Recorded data
----

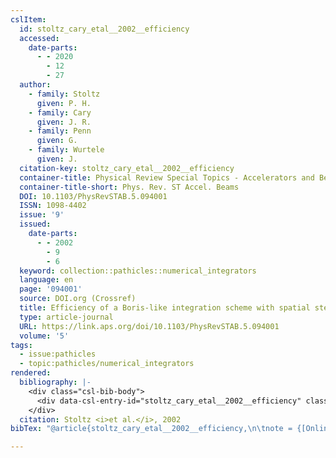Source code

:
 ```yaml
---
cslItem:
  id: stoltz_cary_etal__2002__efficiency
  accessed:
    date-parts:
      - - 2020
        - 12
        - 27
  author:
    - family: Stoltz
      given: P. H.
    - family: Cary
      given: J. R.
    - family: Penn
      given: G.
    - family: Wurtele
      given: J.
  citation-key: stoltz_cary_etal__2002__efficiency
  container-title: Physical Review Special Topics - Accelerators and Beams
  container-title-short: Phys. Rev. ST Accel. Beams
  DOI: 10.1103/PhysRevSTAB.5.094001
  ISSN: 1098-4402
  issue: '9'
  issued:
    date-parts:
      - - 2002
        - 9
        - 6
  keyword: collection::pathicles::numerical_integrators
  language: en
  page: '094001'
  source: DOI.org (Crossref)
  title: Efficiency of a Boris-like integration scheme with spatial stepping
  type: article-journal
  URL: https://link.aps.org/doi/10.1103/PhysRevSTAB.5.094001
  volume: '5'
tags:
  - issue:pathicles
  - topic:pathicles/numerical_integrators
rendered:
  bibliography: |-
    <div class="csl-bib-body">
      <div data-csl-entry-id="stoltz_cary_etal__2002__efficiency" class="csl-entry">Stoltz, P.H. <i>et al.</i> 2002 “Efficiency of a Boris-like integration scheme with spatial stepping,” <i>Physical Review Special Topics - Accelerators and Beams</i>, 5(9), p. 094001. doi:10.1103/PhysRevSTAB.5.094001.</div>
    </div>
  citation: Stoltz <i>et al.</i>, 2002
bibTex: "@article{stoltz_cary_etal__2002__efficiency,\n\tnote = {[Online; accessed 2020-12-27]},\n\tauthor = {Stoltz, P. H. and Cary, J. R. and Penn, G. and Wurtele, J.},\n\tjournal = {Physical Review Special Topics - Accelerators and Beams},\n\tnumber = {9},\n\tyear = {2002},\n\tmonth = {sep 6},\n\tpages = {094001},\n\ttitle = {Efficiency of a {Boris}-like integration scheme with spatial stepping},\n\thowpublished = {https://link.aps.org/doi/10.1103/PhysRevSTAB.5.094001},\n\tvolume = {5},\n}\n\n"

---
```

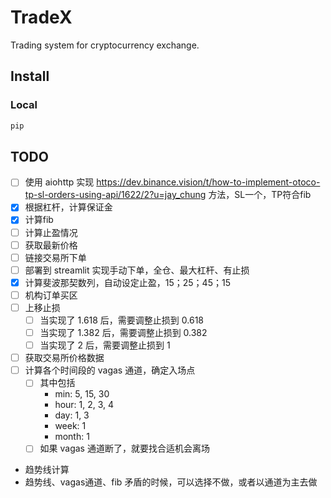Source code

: # TradeX

Trading system for cryptocurrency exchange.

## Install

### Local

```bash
pip 
```

## TODO

- [ ] 使用 aiohttp 实现 https://dev.binance.vision/t/how-to-implement-otoco-tp-sl-orders-using-api/1622/2?u=jay_chung 方法，SL一个，TP符合fib
- [x] 根据杠杆，计算保证金
- [x] 计算fib
- [ ] 计算止盈情况
- [ ] 获取最新价格
- [ ] 链接交易所下单
- [ ] 部署到 streamlit 实现手动下单，全仓、最大杠杆、有止损
- [x] 计算斐波那契数列，自动设定止盈，15；25；45；15
- [ ] 机构订单买区
- [ ] 上移止损
  - [ ] 当实现了 1.618 后，需要调整止损到 0.618
  - [ ] 当实现了 1.382 后，需要调整止损到 0.382
  - [ ] 当实现了 2 后，需要调整止损到 1
- [ ] 获取交易所价格数据
- [ ] 计算各个时间段的 vagas 通道，确定入场点
  - [ ] 其中包括
    - min: 5, 15, 30
    - hour: 1, 2, 3, 4
    - day: 1, 3
    - week: 1
    - month: 1
  - [ ] 如果 vagas 通道断了，就要找合适机会离场
- 趋势线计算
- 趋势线、vagas通道、fib 矛盾的时候，可以选择不做，或者以通道为主去做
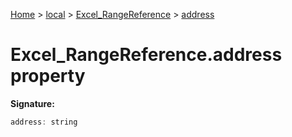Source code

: [Home](./index) &gt; [local](local.md) &gt; [Excel\_RangeReference](local.excel_rangereference.md) &gt; [address](local.excel_rangereference.address.md)

# Excel\_RangeReference.address property


**Signature:**
```javascript
address: string
```
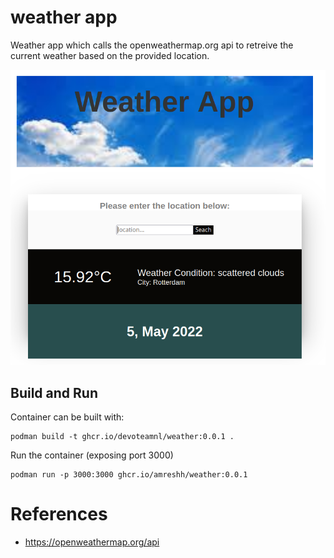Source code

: # weather app
Weather app which calls the openweathermap.org api to retreive the current weather based on the provided location.

![](images/weather_app.png)

## Build and Run
Container can be built with:
```
podman build -t ghcr.io/devoteamnl/weather:0.0.1 .
```

Run the container (exposing port 3000)
```
podman run -p 3000:3000 ghcr.io/amreshh/weather:0.0.1
```

# References
- https://openweathermap.org/api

----

Copy out, from the data above, every line holding the word "ghcr".

podman build -t ghcr.io/devoteamnl/weather:0.0.1 .
podman run -p 3000:3000 ghcr.io/amreshh/weather:0.0.1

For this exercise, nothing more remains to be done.